В общем, и тогда и потом мне неоднократно говорили, что то, что я делаю, не совсем хорошо, а нужно всем этим людям рассказывать, кто я, чем занимаюсь, и еще желательно давать черновики статей. Давать черновики, кстати, было интересно: «РНЕ» бы, я думаю, меня не поняло, а энбэпэшникам я показывал статьи про классовые основы политических стилей — и вроде бы кому-то даже нравилось, им, в общем, было приятно считаться радикальной богемой и слышать, что у них много культурного капитала.

— Как вы отделяете свою работу от журналистской?

— Это другой большой дебат в социологии — о том, как социология соотносится с журналистикой. Для социологии как не очень настоящей науки журналистика — это постоянная угроза. Социологов постоянно спрашивают: а чем вы лучше людей с улицы? Ведь журналисты не притворяются, что они лучше людей с улицы. Они делают то же самое, что делали бы люди с улицы, просто у них немного больше ресурсов: у них есть время задавать вопросы, у них есть сети контактов, у них есть какие-то навыки. А социологи как бы претендуют на то, что у них есть особое научное знание, которое по определению ставит их выше человека с улицы. Но людям с улицы свойственно иногда в этом сомневаться, и тогда социологам нужно показать, чем же они лучше журналистов. А это оказывается довольно сложно практически. И поэтому социологи журналистов не любят, контактировать с ними не хотят и сравнений обычно избегают.

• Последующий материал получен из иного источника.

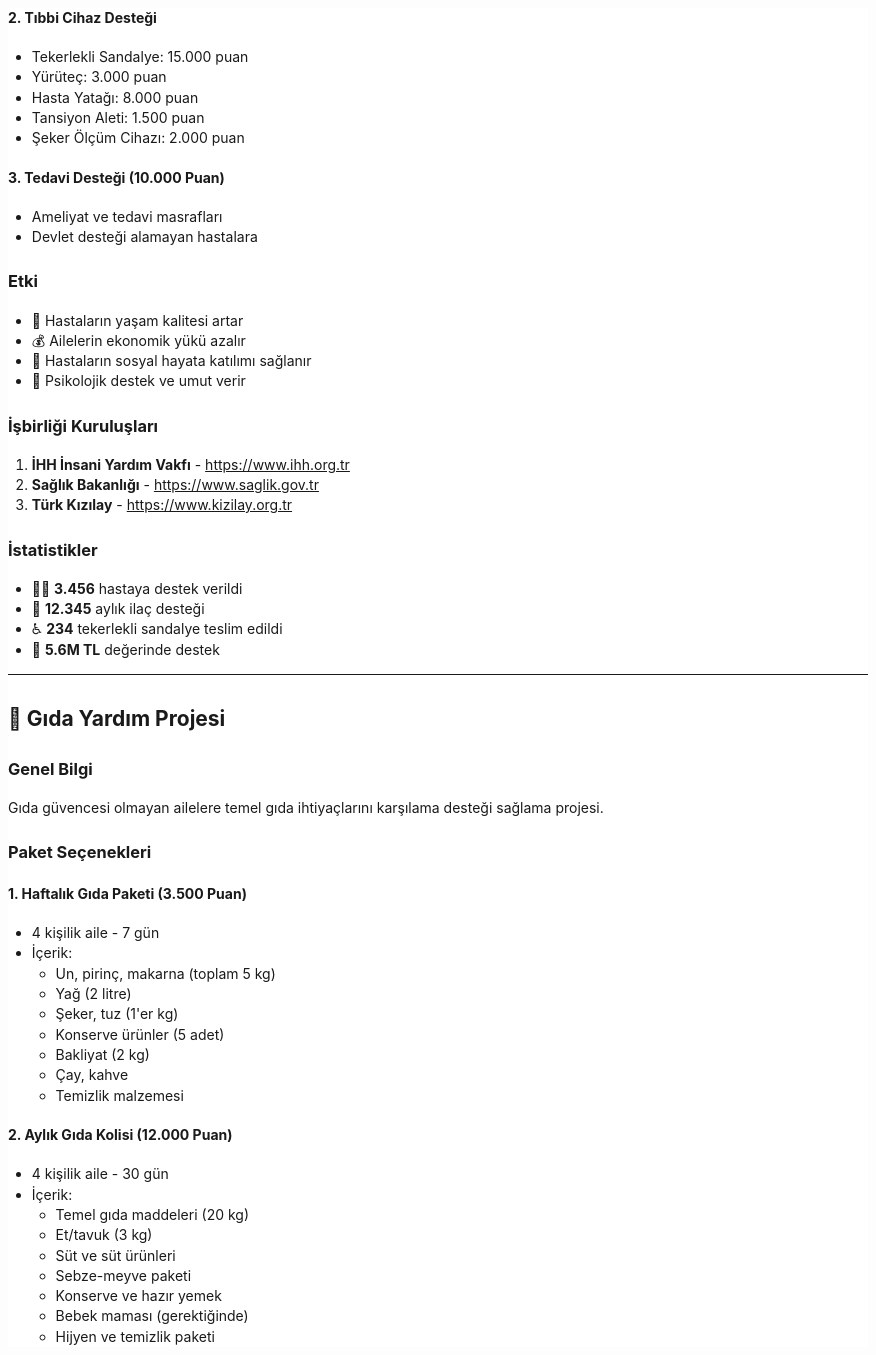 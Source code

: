 #### 2. Tıbbi Cihaz Desteği
- Tekerlekli Sandalye: 15.000 puan
- Yürüteç: 3.000 puan
- Hasta Yatağı: 8.000 puan
- Tansiyon Aleti: 1.500 puan
- Şeker Ölçüm Cihazı: 2.000 puan

#### 3. Tedavi Desteği (10.000 Puan)
- Ameliyat ve tedavi masrafları
- Devlet desteği alamayan hastalara

### Etki
- 🏥 Hastaların yaşam kalitesi artar
- 💰 Ailelerin ekonomik yükü azalır
- 🤝 Hastaların sosyal hayata katılımı sağlanır
- 💚 Psikolojik destek ve umut verir

### İşbirliği Kuruluşları
1. **İHH İnsani Yardım Vakfı** - https://www.ihh.org.tr
2. **Sağlık Bakanlığı** - https://www.saglik.gov.tr
3. **Türk Kızılay** - https://www.kizilay.org.tr

### İstatistikler
- 👨‍⚕️ **3.456** hastaya destek verildi
- 💊 **12.345** aylık ilaç desteği
- ♿ **234** tekerlekli sandalye teslim edildi
- 💎 **5.6M TL** değerinde destek

---

## 🍲 Gıda Yardım Projesi

### Genel Bilgi
Gıda güvencesi olmayan ailelere temel gıda ihtiyaçlarını karşılama desteği sağlama projesi.

### Paket Seçenekleri

#### 1. Haftalık Gıda Paketi (3.500 Puan)
- 4 kişilik aile - 7 gün
- İçerik:
  - Un, pirinç, makarna (toplam 5 kg)
  - Yağ (2 litre)
  - Şeker, tuz (1'er kg)
  - Konserve ürünler (5 adet)
  - Bakliyat (2 kg)
  - Çay, kahve
  - Temizlik malzemesi

#### 2. Aylık Gıda Kolisi (12.000 Puan)
- 4 kişilik aile - 30 gün
- İçerik:
  - Temel gıda maddeleri (20 kg)
  - Et/tavuk (3 kg)
  - Süt ve süt ürünleri
  - Sebze-meyve paketi
  - Konserve ve hazır yemek
  - Bebek maması (gerektiğinde)
  - Hijyen ve temizlik paketi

Это позиция большинства социологов, но абсолютно, к слову сказать, не моя. Одним из основателей социологии был американский журналист Роберт Парк, который участвовал в основании первого социологического факультета в мире в Чикагском университете и в некотором смысле был его душой. И у Парка было очень четкое представление о том, что такое социология: социология — это журналистика, только надежная. Журналист берет десять или даже пять интервью, а потом пишет статью, а социолог должен взять пятьсот интервью, он должен прожить в соответствующем районе пять лет, и только тогда он может рассказать, как оно на самом деле. Между социологом и журналистом, говорил Парк, нет никакой качественной разницы, но есть очень большая количественная разница. Мне лично эта точка зрения симпатична. Окей, еще социологу полагается владеть статистикой и методами работы с количественными данными; это кажется мне правильным и ценным в социологической подготовке. Но идея, что есть какое-то особое знание, которое отделяет социолога от несоциолога, чрезвычайно спорна, и я не думаю, что на ней можно строить профессиональную идентичность.